The United Nations’ nuclear watchdog has warned that unless Iran slows down the pace at which it is enriching uranium, it will exceed the limits that the nuclear deal set on its possession of the material, senior diplomats told the Associated Press on Monday.
While the head of the International Atomic Energy Agency (IAEA), the UN body charged with monitoring Iran’s compliance with the deal, said that Iran is abiding by its uranium enrichment obligations, the two diplomats revealed that the IAEA “warned Tehran that unless it slows the process it could soon bust through its cap on material that could be used to make a bomb,” the AP reported.
The diplomats, whose primary focus is Iran’s nuclear program, spoke to the AP on condition of anonymity since they are not permitted to discuss confidential exchanges between the IAEA and Iran.
Following talks with Iranian President Hassan Rouhani over the weekend, IAEA Director-General Yukiya Amano said that Iran’s stockpile of enriched uranium is within limits “for now.” Under the terms of the deal, Iran can not possess more than 300 kilograms (660 pounds) of low-enriched uranium.
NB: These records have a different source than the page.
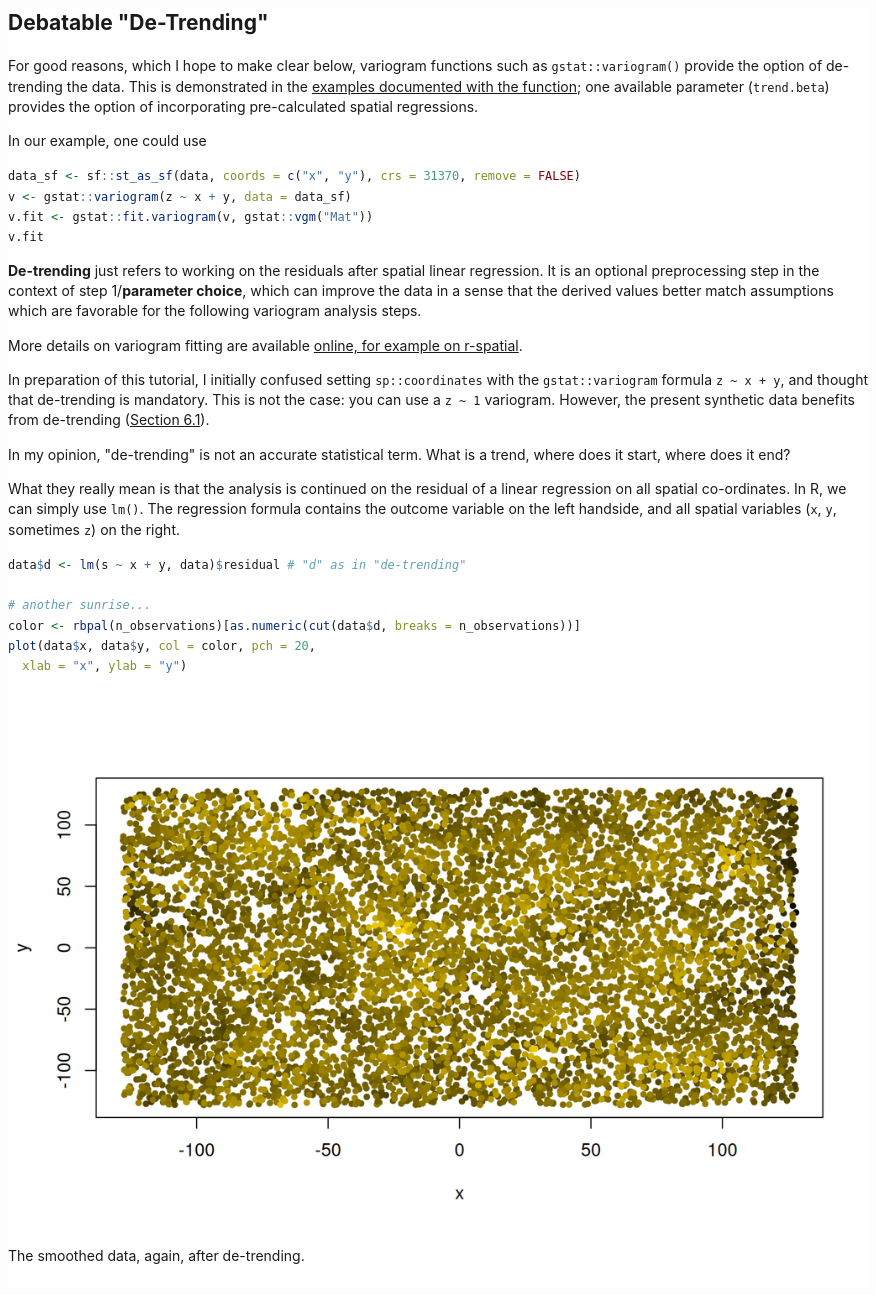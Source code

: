 ## Debatable "De-Trending"

For good reasons, which I hope to make clear below, variogram functions such as `gstat::variogram()` provide the option of de-trending the data.
This is demonstrated in the [examples documented with the function](https://www.rdocumentation.org/packages/gstat/versions/2.1-2/topics/variogram); one available parameter (`trend.beta`) provides the option of incorporating pre-calculated spatial regressions.

In our example, one could use

``` r
data_sf <- sf::st_as_sf(data, coords = c("x", "y"), crs = 31370, remove = FALSE)
v <- gstat::variogram(z ~ x + y, data = data_sf)
v.fit <- gstat::fit.variogram(v, gstat::vgm("Mat"))
v.fit
```

**De-trending** just refers to working on the residuals after spatial linear regression.
It is an optional preprocessing step in the context of step 1/**parameter choice**, which can improve the data in a sense that the derived values better match assumptions which are favorable for the following variogram analysis steps.

More details on variogram fitting are available [online, for example on r-spatial](https://r-spatial.org/r/2016/02/14/gstat-variogram-fitting.html).

In preparation of this tutorial, I initially confused setting `sp::coordinates` with the `gstat::variogram` formula `z ~ x + y`, and thought that de-trending is mandatory.
This is not the case: you can use a `z ~ 1` variogram.
However, the present synthetic data benefits from de-trending (<a href="#sec-nodetrend" class="quarto-xref">Section 6.1</a>).

In my opinion, "de-trending" is not an accurate statistical term.
What is a trend, where does it start, where does it end?

What they really mean is that the analysis is continued on the residual of a linear regression on all spatial co-ordinates.
In R, we can simply use `lm()`.
The regression formula contains the outcome variable on the left handside, and all spatial variables (`x`, `y`, sometimes `z`) on the right.

``` r
data$d <- lm(s ~ x + y, data)$residual # "d" as in "de-trending"

# another sunrise...
color <- rbpal(n_observations)[as.numeric(cut(data$d, breaks = n_observations))]
plot(data$x, data$y, col = color, pch = 20,
  xlab = "x", ylab = "y") 
```

<img
src="spatial_variograms.markdown_strict_files/figure-markdown_strict/fig-data-detrend-1.png"
id="fig-data-detrend"
alt="Figure 3: The smoothed data, again, after de-trending." />

<figcaption>The smoothed data, again, after de-trending.</figcaption><br>


[^1]: As a fun fact, reference to Lenin is prominently present in the German wikipedia, but not in the English one.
Since the deal was implemented in January, Iran has twice breached caps on its stockpile of heavy water, which is used to cool reactors in the production of plutonium. Olli Heinonen, a former deputy director-general of the IAEA, wrote that Iran’s repeated violations demonstrated “disrespect for the nuclear terms of the agreement.”
Last week, Rouhani ordered his country’s atomic energy agency to begin looking into ways to develop nuclear powered submarines, which would likely require enriching uranium to 20 percent. This would violate the terms of the deal, which limits Iran’s enrichment of uranium to 3.67 percent.